Studium uwarunkowań i inne mało znaczące dokumenty


Przebieg obwodnicy wyznaczono najpóźniej w latach 90-tych, gdzie został on udokumnetowany w planie ogólnym miasta obowiązującym do 1994 roku. Przebieg drogi "przeniesiono" na obowiązujące studium uwarunkowań i kierunków zagospodarowania przestrzennego miasta Kielce.
Przez wszystkie te lata na terenie, gdzie planowano inwestycję, nie wyrażano zgody na
budowę, przebudowę i rozbudowę. Można więc powiedzieć, że ta część tkanki miejskiej uległa powolnej degradacji.
Obecnie, w ramach konsultacji społecznych zaprezentowano cztery warianty przebiegu drogi. Po raz kolejny okazało się, że strategiczny dla rozwoju miasta dokument jakim jest studium, można po prostu "poprawić".
Trzy warianty nawiązywały do znanego już przebiegu drogi, zakładającego znaczne rozbiórki na terenie osiedla Pakosz. W wyniku sprzeciwów mieszkańców wypracowano również wersję nieingerującą w zabudowaną tkankę miejską - przez tereny leśne Kieleckiego Obszaru Chronionego Krajobrazu oraz Chęcińsko - Kieleckiego Parku Krajobrazowego.
Tereny te sąsiadują ze stadionem lekkoatletycznym, boiskami treningowymi, rowerowym torem przeszkód, halą sportową, parkiem Baranowskim z budynkiem usługowym (restauracja z hotelem) oraz Parkiem Stadion z egzotarium i centrum jeździeckim. Wariant proponowany przez mieszkańców dzieli więc chronione obszary leśne miasta. W jego skład wchodzą tereny przeznaczone pod rekreację już w okresie międzywojennym. Początkowo, zaliczały się do nich: hipodrom, odkryty basen oraz skocznia narciarska i choć żaden z tych obiektów nie jest dzis użytkowany, to teren jest jedynym w Kielcach zapleczem rekreacyjnym stanowiącym zamknięty kompleks.
W kolejnym etapie konsultacji zredukowano liczbę wariantów do dwóch. Jeden wariant zakłada ingerencję w zabudowę mieszkaniową, drugi w obszary leśne. Wariant proponowany przez mieszkańców został nieco „poprawiony”. Nitkę drogi przeprowadzono po istniejącej już, mało ruchliwej drodze wzdłuż terenów leśnych. W dalszym ciągu przyczyniając się do fragmentacji zielonego kompleksu.

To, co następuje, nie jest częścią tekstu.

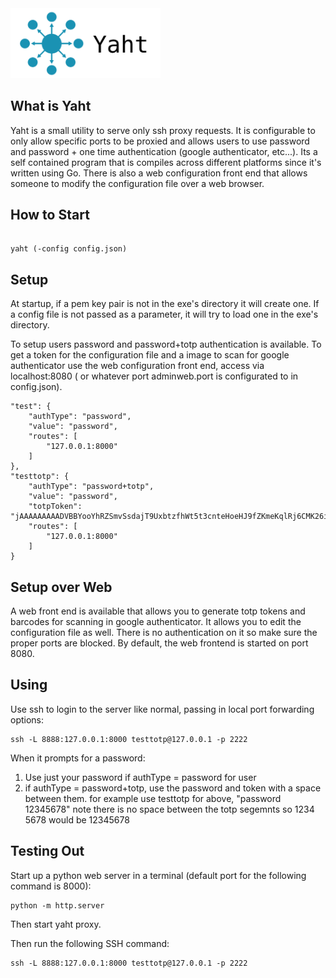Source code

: <img style="width:240px;" src="web/yaht.png" alt="yaht"/>

## What is Yaht

Yaht is a small utility to serve only ssh proxy requests. It is configurable to only allow specific ports to be proxied and allows users to use password and password + one time authentication (google authenticator, etc...).
Its a self contained program that is compiles across different platforms since it's written using Go. There is also a web configuration front end that allows someone to modify the configuration file over a web browser.

## How to Start

```

yaht (-config config.json)

```

## Setup

At startup, if a pem key pair is not in the exe's directory it will create one. If a config file is not passed as a parameter, it will try to load one in the exe's directory.

To setup users password and password+totp authentication is available. To get a token for the configuration file and a image to scan for google authenticator use the web configuration front end, access via localhost:8080 ( or whatever port adminweb.port is configurated to in config.json).

```
"test": {
	"authType": "password",
	"value": "password",
	"routes": [
		"127.0.0.1:8000"
	]
},
"testtotp": {
	"authType": "password+totp",
	"value": "password",
	"totpToken": "jAAAAAAAAADVBBYooYhRZSmvSsdajT9UxbtzfhWt5t3cnteHoeHJ9fZKmeKqlRj6CMK26iMHQPXVuqm/MTuw/4OUJNZKanJNZZQFz6Ri17YqqVcZ5Ja2Iwi7fVIxPyw41NcuIGS0k9p40BZchR9bzxz9X58G28m7hN0xD+R3/NTHbhyEOyFnVBeNuuQ=",
	"routes": [
		"127.0.0.1:8000"
	]
}
```

## Setup over Web

A web front end is available that allows you to generate totp tokens and barcodes for scanning in google authenticator. It allows you to edit the configuration file as well. There is no authentication on it so make sure the proper ports are blocked. By default, the web frontend is started on port 8080.

## Using

Use ssh to login to the server like normal, passing in local port forwarding options:

```
ssh -L 8888:127.0.0.1:8000 testtotp@127.0.0.1 -p 2222
```

When it prompts for a password:
1. Use just your password if authType = password for user
2. if authType = password+totp, use the password and token with a space between them.
	for example use testtotp for above, "password 12345678"
	note there is no space between the totp segemnts so 1234 5678 would be 12345678

## Testing Out

Start up a python web server in a terminal (default port for the following command is 8000):

```
python -m http.server
```

Then start yaht proxy.

Then run the following SSH command:

```
ssh -L 8888:127.0.0.1:8000 testtotp@127.0.0.1 -p 2222
```
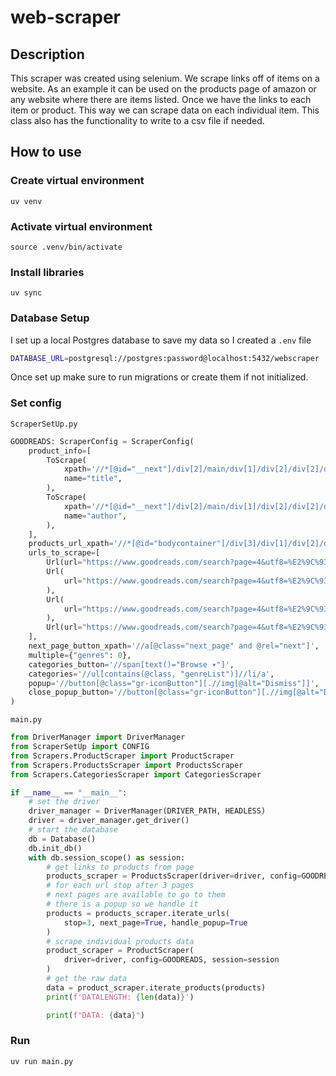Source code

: # web-scraper

## Description

This scraper was created using selenium. We scrape links off of items on a website.
As an example it can be used on the products page of amazon or any website where there are items listed.
Once we have the links to each item or product. This way we can scrape data on each individual item.
This class also has the functionality to write to a csv file if needed.

<!-- psql postgres -->
<!--  -->

## How to use

### Create virtual environment

```
uv venv
```

### Activate virtual environment

```
source .venv/bin/activate
```

### Install libraries

```
uv sync
```

### Database Setup

I set up a local Postgres database to save my data so I created a `.env` file

```sh
DATABASE_URL=postgresql://postgres:password@localhost:5432/webscraper
```

Once set up make sure to run migrations or create them if not initialized.

### Set config

`ScraperSetUp.py`

```python
GOODREADS: ScraperConfig = ScraperConfig(
    product_info=[
        ToScrape(
            xpath='//*[@id="__next"]/div[2]/main/div[1]/div[2]/div[2]/div[1]/div[1]/h1',
            name="title",
        ),
        ToScrape(
            xpath='//*[@id="__next"]/div[2]/main/div[1]/div[2]/div[2]/div[2]/div[1]/h3/div/span[1]/a/span[1]',
            name="author",
        ),
    ],
    products_url_xpath='//*[@id="bodycontainer"]/div[3]/div[1]/div[2]/div[2]/table/tbody/tr/td[2]/a',
    urls_to_scrape=[
        Url(url="https://www.goodreads.com/search?page=4&utf8=%E2%9C%93&query=Art"),
        Url(
            url="https://www.goodreads.com/search?page=4&utf8=%E2%9C%93&query=Biography"
        ),
        Url(
            url="https://www.goodreads.com/search?page=4&utf8=%E2%9C%93&query=Classics"
        ),
        Url(url="https://www.goodreads.com/search?page=4&utf8=%E2%9C%93&query=Comics"),
    ],
    next_page_button_xpath='//a[@class="next_page" and @rel="next"]',
    multiple={"genres": 0},
    categories_button='//span[text()="Browse ▾"]',
    categories='//ul[contains(@class, "genreList")]//li/a',
    popup='//button[@class="gr-iconButton"][.//img[@alt="Dismiss"]]',
    close_popup_button='//button[@class="gr-iconButton"][.//img[@alt="Dismiss"]]',
)
```

`main.py`

```python
from DriverManager import DriverManager
from ScraperSetUp import CONFIG
from Scrapers.ProductScraper import ProductScraper
from Scrapers.ProductsScraper import ProductsScraper
from Scrapers.CategoriesScraper import CategoriesScraper

if __name__ == "__main__":
    # set the driver
    driver_manager = DriverManager(DRIVER_PATH, HEADLESS)
    driver = driver_manager.get_driver()
    # start the database
    db = Database()
    db.init_db()
    with db.session_scope() as session:
        # get links to products from page
        products_scraper = ProductsScraper(driver=driver, config=GOODREADS)
        # for each url stop after 3 pages
        # next pages are available to go to them
        # there is a popup so we handle it
        products = products_scraper.iterate_urls(
            stop=3, next_page=True, handle_popup=True
        )
        # scrape individual products data
        product_scraper = ProductScraper(
            driver=driver, config=GOODREADS, session=session
        )
        # get the raw data
        data = product_scraper.iterate_products(products)
        print(f'DATALENGTH: {len(data)}')

        print(f"DATA: {data}")


```

### Run

```
uv run main.py
```
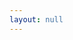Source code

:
 ```yaml
---
layout: null
---
```

<script>
  let params = new URLSearchParams(window.location.search);
  let filename = params.get('filename');
  let canvas = params.get('canvas');
  var test2 = {{site.data[filename] | jsonify}}
  var test = {{site.data | where_exp: 'item', 'item[0] contains filename' | jsonify }}
  if (canvas) {
    console.log(canvas)
  } else {
    console.log(filename)
    console.log(test)
    console.log(test2)
  }
</script>

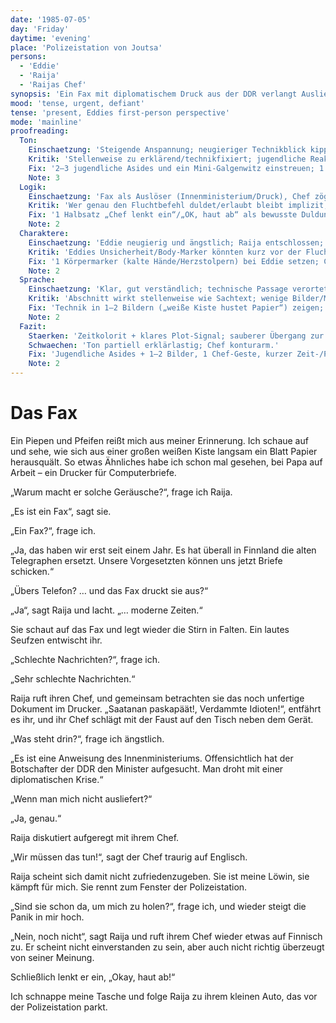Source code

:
 ```yaml
---
date: '1985-07-05'
day: 'Friday'
daytime: 'evening'
place: 'Polizeistation von Joutsa'
persons:
  - 'Eddie'
  - 'Raija'
  - 'Raijas Chef'
synopsis: 'Ein Fax mit diplomatischem Druck aus der DDR verlangt Auslieferung; Raija widersetzt sich und flieht mit Eddie aus der Polizeistation.'
mood: 'tense, urgent, defiant'
tense: 'present, Eddies first-person perspective'
mode: 'mainline'
proofreading:
  Ton:
    Einschaetzung: 'Steigende Anspannung; neugieriger Technikblick kippt in Defiance/Fluchtimpuls.'
    Kritik: 'Stellenweise zu erklärend/technikfixiert; jugendliche Reaktionen (Staunen, „hä?“, Galgenhumor) kommen zu kurz.'
    Fix: '2–3 jugendliche Asides und ein Mini‑Galgenwitz einstreuen; 1 kurze Atempause direkt vor der Entscheidung zur Flucht.'
    Note: 3
  Logik:
    Einschaetzung: 'Fax als Auslöser (Innenministerium/Druck), Chef zögert, Raija entscheidet → Flucht: schlüssig.'
    Kritik: 'Wer genau den Fluchtbefehl duldet/erlaubt bleibt implizit; Zeit-/Positionsmarker minimal.'
    Fix: '1 Halbsatz „Chef lenkt ein“/„OK, haut ab“ als bewusste Duldung kennzeichnen; 1 kurzer Marker (Fenster, Parkplatz, Uhrzeitgefühl).'
    Note: 2
  Charaktere:
    Einschaetzung: 'Eddie neugierig und ängstlich; Raija entschlossen; Chef hin‑ und hergerissen.'
    Kritik: 'Eddies Unsicherheit/Body‑Marker könnten kurz vor der Flucht stärker aufscheinen; Chef bleibt schematisch.'
    Fix: '1 Körpermarker (kalte Hände/Herzstolpern) bei Eddie setzen; Chef 1 Geste/Seufzer/Blick schenken; Raijas „Löwin“ 1 knapper, markanter Satz.'
    Note: 2
  Sprache:
    Einschaetzung: 'Klar, gut verständlich; technische Passage verortet die Zeit.'
    Kritik: 'Abschnitt wirkt stellenweise wie Sachtext; wenige Bilder/Metaphern aus Eddies Welt.'
    Fix: 'Technik in 1–2 Bildern („weiße Kiste hustet Papier“) zeigen; 1–2 Sätze straffen; 1 Interjektion/Einwurf einbauen.'
    Note: 2
  Fazit:
    Staerken: 'Zeitkolorit + klares Plot‑Signal; sauberer Übergang zur Flucht; starke Raija‑Entscheidung.'
    Schwaechen: 'Ton partiell erklärlastig; Chef konturarm.'
    Fix: 'Jugendliche Asides + 1–2 Bilder, 1 Chef‑Geste, kurzer Zeit-/Positionsanker; danach stehenlassen.'
    Note: 2
---
```


# Das Fax

Ein Piepen und Pfeifen reißt mich aus meiner Erinnerung. Ich schaue auf und
sehe, wie sich aus einer großen weißen Kiste langsam ein Blatt Papier
herausquält. So etwas Ähnliches habe ich schon mal gesehen, bei Papa auf Arbeit
– ein Drucker für Computerbriefe.

„Warum macht er solche Geräusche?“, frage ich Raija.

„Es ist ein Fax“, sagt sie.

„Ein Fax?“, frage ich.

„Ja, das haben wir erst seit einem Jahr. Es hat überall in Finnland die alten
Telegraphen ersetzt. Unsere Vorgesetzten können uns jetzt Briefe schicken.“

„Übers Telefon? … und das Fax druckt sie aus?“

„Ja“, sagt Raija und lacht. „… moderne Zeiten.“

Sie schaut auf das Fax und legt wieder die Stirn in Falten. Ein lautes Seufzen
entwischt ihr.

„Schlechte Nachrichten?“, frage ich.

„Sehr schlechte Nachrichten.“

Raija ruft ihren Chef, und gemeinsam betrachten sie das noch unfertige Dokument
im Drucker. „Saatanan paskapäät!, Verdammte Idioten!“, entfährt es ihr, und ihr
Chef schlägt mit der Faust auf den Tisch neben dem Gerät.

„Was steht drin?“, frage ich ängstlich.

„Es ist eine Anweisung des Innenministeriums. Offensichtlich hat der Botschafter
der DDR den Minister aufgesucht. Man droht mit einer diplomatischen Krise.“

„Wenn man mich nicht ausliefert?“

„Ja, genau.“

Raija diskutiert aufgeregt mit ihrem Chef.

„Wir müssen das tun!“, sagt der Chef traurig auf Englisch.

Raija scheint sich damit nicht zufriedenzugeben. Sie ist meine Löwin, sie kämpft
für mich. Sie rennt zum Fenster der Polizeistation.

„Sind sie schon da, um mich zu holen?“, frage ich, und wieder steigt die Panik
in mir hoch.

„Nein, noch nicht“, sagt Raija und ruft ihrem Chef wieder etwas auf Finnisch zu.
Er scheint nicht einverstanden zu sein, aber auch nicht richtig überzeugt von
seiner Meinung.

Schließlich lenkt er ein, „Okay, haut ab!“

Ich schnappe meine Tasche und folge Raija zu ihrem kleinen Auto, das vor der
Polizeistation parkt.
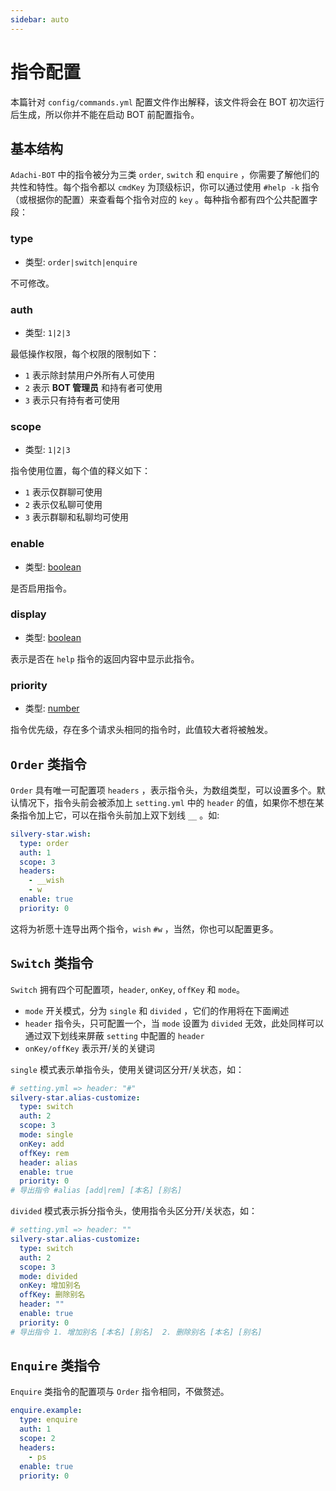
 ```yaml
---
sidebar: auto
---
```


# 指令配置

本篇针对 `config/commands.yml` 配置文件作出解释，该文件将会在 BOT 初次运行后生成，所以你并不能在启动 BOT 前配置指令。

## 基本结构

`Adachi-BOT` 中的指令被分为三类 `order`, `switch` 和 `enquire` ，你需要了解他们的共性和特性。每个指令都以 `cmdKey` 为顶级标识，你可以通过使用 `#help -k`
指令（或根据你的配置）来查看每个指令对应的 `key` 。每种指令都有四个公共配置字段：

### type

* 类型: `order|switch|enquire`

不可修改。

### auth

* 类型: `1|2|3`

最低操作权限，每个权限的限制如下：

* `1` 表示除封禁用户外所有人可使用
* `2` 表示 **BOT 管理员** 和持有者可使用
* `3` 表示只有持有者可使用

### scope

* 类型: `1|2|3`

指令使用位置，每个值的释义如下：

* `1` 表示仅群聊可使用
* `2` 表示仅私聊可使用
* `3` 表示群聊和私聊均可使用

### enable

* 类型: [boolean][boolean]

是否启用指令。

### display

* 类型: [boolean][boolean]

表示是否在 `help` 指令的返回内容中显示此指令。

### priority

* 类型: [number][number]

指令优先级，存在多个请求头相同的指令时，此值较大者将被触发。

## `Order` 类指令

`Order` 具有唯一可配置项 `headers` ，表示指令头，为数组类型，可以设置多个。默认情况下，指令头前会被添加上 `setting.yml` 中的 `header`
的值，如果你不想在某条指令加上它，可以在指令头前加上双下划线 `__` 。如:

```yaml
silvery-star.wish:
  type: order
  auth: 1
  scope: 3
  headers:
    - __wish
    - w
  enable: true
  priority: 0
```

这将为祈愿十连导出两个指令，`wish` `#w` ，当然，你也可以配置更多。

## `Switch` 类指令

`Switch` 拥有四个可配置项，`header`, `onKey`, `offKey` 和 `mode`。

* `mode` 开关模式，分为 `single` 和 `divided` ，它们的作用将在下面阐述
* `header` 指令头，只可配置一个，当 `mode` 设置为 `divided` 无效，此处同样可以通过双下划线来屏蔽 `setting` 中配置的 `header`
* `onKey/offKey` 表示开/关的关键词

`single` 模式表示单指令头，使用关键词区分开/关状态，如：

```yaml
# setting.yml => header: "#"
silvery-star.alias-customize:
  type: switch
  auth: 2
  scope: 3
  mode: single
  onKey: add
  offKey: rem
  header: alias
  enable: true
  priority: 0
# 导出指令 #alias [add|rem] [本名] [别名] 
```

`divided` 模式表示拆分指令头，使用指令头区分开/关状态，如：

```yaml
# setting.yml => header: ""
silvery-star.alias-customize:
  type: switch
  auth: 2
  scope: 3
  mode: divided
  onKey: 增加别名
  offKey: 删除别名
  header: ""
  enable: true
  priority: 0
# 导出指令 1. 增加别名 [本名] [别名]  2. 删除别名 [本名] [别名]
```

## `Enquire` 类指令

`Enquire` 类指令的配置项与 `Order` 指令相同，不做赘述。

```yaml
enquire.example:
  type: enquire
  auth: 1
  scope: 2
  headers:
    - ps
  enable: true
  priority: 0
```

[number]: https://developer.mozilla.org/en-US/docs/Web/JavaScript/Reference/Global_Objects/Number
[string]: https://developer.mozilla.org/en-US/docs/Web/JavaScript/Reference/Global_Objects/String
[boolean]: https://developer.mozilla.org/en-US/docs/Web/JavaScript/Reference/Global_Objects/Boolean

Odpowiedzialność zbiorowa nie istnieje...


Z ostatnich doniesień wynika, że realizowana będzie wersja przez osiedle mieszkaniowe. Sytuacja ta jednak obnaża stopień świadomości społeczeństwa. Żadna organizacja nie podniosła w tej sprawie głosu. Mieszkańcy Kielc zupełnie się nie zaangażowali- ludzie „niewrażliwi na dobro społeczne” mogli w realny sposób przyczynić się do nieodwracalnego zniszczenia krajobrazu, charakteru i funkcji miejsca.
Myślę, że nasze społeczeństwo nie jest jeszcze przygotowane na konsultacje społeczne. A samorządowcy częściej przeliczają gdzie poniosą wyższe koszty – za odszkodowania za rozbiórkę czy za wycinkę drzew.

sobota, 17 lipca 2010

Ulica Witosa - Dolina Silnicy



Co my tu mamy...


Ulica Witosa przecina bardzo ciekawy, pod względem przyrodniczym i ekonomicznym, fragment miasta.
W zasadzie, z jednej strony "przecina", a z drugiej "wyznacza". Przecina, bo na północy od ulicy mamy lasy ochronne, a na południu dolinę Silnicy z wyznaczoną strefą A Kieleckiego Obszaru Chronionego Krajobrazu.
Z drugiej strony mapy Googla wyszukują tu ok. 40 zarejestrowanych firm (w sumie na 486 budynków są tu 33 handlowo-usługowe , 15 biurowych i 8 przemysłowych; w latach 2007-2008 wydano na ten obszar 74do86 pozwoleń na budowę) - ulica jest kapitalnym miejcem ze względu na łatwy dojazd (od Warszawy) i pewnie atrakcyjne ceny (peryferia).
Uporządkowanie tego terenu, znalezienie dla niego takich form użytkowania, aby zachować równowagę między rozwojem ekonomicznym a stabilnością przyrodniczą wymagałaby tu dużej pracy i wysokiej etyki zawodowej urbanistów.

Równolegle do Witosa...

Ulicę Witosa przemierzyłam tysiące razy pieszo i na rowerze, bo w ciągu prawie czterech lat leżała na mojej trasie praca-dom.
Nigdy nie odważyłam się przejść równoległą trasą, czyli wzdłuż Silnicy.
Na taką okazję postanowiłam uzbroić się w aparat fotograficzny i poświęcić temu miejscu całe niedzielne popołudnie.
Samotny spacer spotęgował doznania. Idąc z kimś jeszcze nie podskakiwałabym ze strachu na każdy szelest liści.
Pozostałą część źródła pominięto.